Anchors in a Storm
Back in 2015, the Institute for Emerging Issues made a tricky commitment. We said we wanted to work on a project with The Duke Endowment to examine whether—and how—rural faith organizations might position themselves as “anchor institutions” in their communities.
On one level the work made total sense. The Duke Endowment had a long-standing commitment to strengthening Methodist churches located in what James B. Duke described in 1924 as “sparsely settled rural communities.”
And as part of our ongoing work, IEI was deeply aware of what had been happening to some of the traditional rural “anchors” over the past few decades—big furniture companies, textile and tobacco and apparel plants that employed so many people for so many decades have either shuttered or shrunk; many Main Streets struggle; a lot of rural hospitals have been bought up or shut down.
But there are still plenty of churches. North Carolina still has, at last count, 8,961 churches in the state, an average of almost 90 per county, and those faith institutions have been a vital part of each community’s life. Of course they, along with synagogues, mosques and temples, are “anchors” of their communities.
But the project was not without some risk. A traditional view would be that churches are from Venus—focused on love, faith and feelings of their flocks—and that business and academia and policy making are from Mars—focused on process and numbers and dispassionate data—and that those two planets should stay in separate orbits.
Six years later, it’s easy to see how the two worlds can—and must—intersect if we are going to find our way forward.
Over three one-day sessions this month, the IEI Rural Faith Communities as Anchor Institutions (RFCAI) team (Kylie Foley, John Parker and Ellen Beasley) brought together rural pastors, lay leaders and community members for one of our regular conferences. This one, called “Recovery, Rekindle, Resilience,” was a series of meetings and brainstorm sessions to try to sort out what has happened to us over the past year (among other things, the pandemic, a recession, racial reckoning) and how we can move forward.
The idea of RFCAI is that the Institute for Emerging Issues has a deep knowledge of critical public policy issues facing the state. We know the data and the state and regional people and organizations working on them—information that could be useful to local churches interested in working on some of the bigger issues facing their communities, many times beyond their church walls.
Our partners in the faith community know their people and what it takes to make deep change. They bring to the conversations a deep knowledge of the communities they serve, their hopes and assets and fears. Many of them have deep traditions of providing food, child care, and tutoring to the communities around them.

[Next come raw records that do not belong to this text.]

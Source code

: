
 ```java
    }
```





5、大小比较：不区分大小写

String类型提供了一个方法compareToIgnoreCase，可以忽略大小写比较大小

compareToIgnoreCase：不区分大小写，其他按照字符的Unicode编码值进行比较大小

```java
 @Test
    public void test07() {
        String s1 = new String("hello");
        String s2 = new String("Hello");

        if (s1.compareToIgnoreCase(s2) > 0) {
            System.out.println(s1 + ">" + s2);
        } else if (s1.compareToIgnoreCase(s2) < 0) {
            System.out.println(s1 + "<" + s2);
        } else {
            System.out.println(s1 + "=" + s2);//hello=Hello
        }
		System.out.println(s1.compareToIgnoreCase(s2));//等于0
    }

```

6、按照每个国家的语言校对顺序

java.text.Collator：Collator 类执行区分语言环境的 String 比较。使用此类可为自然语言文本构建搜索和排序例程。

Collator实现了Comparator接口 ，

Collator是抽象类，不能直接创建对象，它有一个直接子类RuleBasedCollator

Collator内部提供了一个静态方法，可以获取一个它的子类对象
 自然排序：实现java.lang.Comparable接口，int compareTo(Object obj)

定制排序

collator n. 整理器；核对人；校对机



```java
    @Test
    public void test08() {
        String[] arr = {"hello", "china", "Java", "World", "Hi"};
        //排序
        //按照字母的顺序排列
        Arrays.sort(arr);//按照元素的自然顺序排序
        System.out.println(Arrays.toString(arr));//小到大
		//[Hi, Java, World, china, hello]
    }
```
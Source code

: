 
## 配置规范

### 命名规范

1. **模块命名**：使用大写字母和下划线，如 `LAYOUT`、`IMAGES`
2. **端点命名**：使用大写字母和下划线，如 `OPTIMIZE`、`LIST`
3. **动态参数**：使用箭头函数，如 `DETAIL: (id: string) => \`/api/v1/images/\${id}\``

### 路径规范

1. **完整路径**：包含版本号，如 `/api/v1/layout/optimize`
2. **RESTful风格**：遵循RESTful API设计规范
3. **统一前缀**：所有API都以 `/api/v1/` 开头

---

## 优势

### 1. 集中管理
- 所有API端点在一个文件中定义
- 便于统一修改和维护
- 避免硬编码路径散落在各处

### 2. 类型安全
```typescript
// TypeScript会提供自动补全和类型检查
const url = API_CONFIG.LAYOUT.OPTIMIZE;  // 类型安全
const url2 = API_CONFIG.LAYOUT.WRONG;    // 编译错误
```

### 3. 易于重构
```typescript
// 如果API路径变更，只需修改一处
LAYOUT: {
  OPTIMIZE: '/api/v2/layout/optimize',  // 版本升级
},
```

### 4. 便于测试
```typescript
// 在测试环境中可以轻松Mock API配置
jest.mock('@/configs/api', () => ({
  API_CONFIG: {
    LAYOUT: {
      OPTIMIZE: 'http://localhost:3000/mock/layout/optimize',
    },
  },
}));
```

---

The past year has brought together those working on public policy and those focused on spiritual development together in new ways that change both. As Rev. Dawn Daly-Mack noted at one of the sessions, “we tend to compartmentalize ourselves,” bringing only part of our skill sets and selves to bear on any given challenge. In the past, it may have been “the church doing church stuff in church ways”; and “the state doing state stuff in state ways.” The pandemic has shown us there is too much stuff to do to work in isolation.
We’re better when we can find ways to work together.
For example, our education community is learning that addressing COVID-19 learning loss for students is not just a matter of throwing 150 hours of summer instruction at our students. As one teacher wrote in EdWeek, “when our youths are frightened, disconnected, grieving, or anxious, they aren’t learning…their amygdalas are in charge, and adults sound just like Charlie Brown’s teacher.” If we want students to respond, we need to learn to speak and teach with empathy and love, something that our faith community understands deeply.
At the same time we try to make sure that members of the faith community, newly energized about an emerging issues facing their town, get to meet the people who have been working on and thinking about that issue, learn about which strategies appear to be working and how to connect to and build on successes, so that the love can be focused.
When we do it right, slowly, one leader at a time, one issue at a time, amazing things happen. Rural faith leaders can begin the work of exploring what their anchoring looks like. As Kim Pevia, artist, entrepreneur and community trainer, noted in a session this week, the faith community has a unique ability to “work our love.”
As churches step forward cautiously into a broader role as community anchors, some caution makes sense. Many rural churches are struggling, facing financial challenges and aging membership. Those problems are real. But it is also possible that moving beyond church walls into deeper relationship with more people in their community could help address those challenges.
Similarly governmental organizations partnering with the faith community need to ensure the whole community is being served, with no faith strings attached. But the smart, motivated, deeply connected leadership our faith communities bring can make any public policy effort more successful.
So we continue to brainstorm and learn together and look for the right ways to work together in the right ways. Our communities need all the anchors we can find.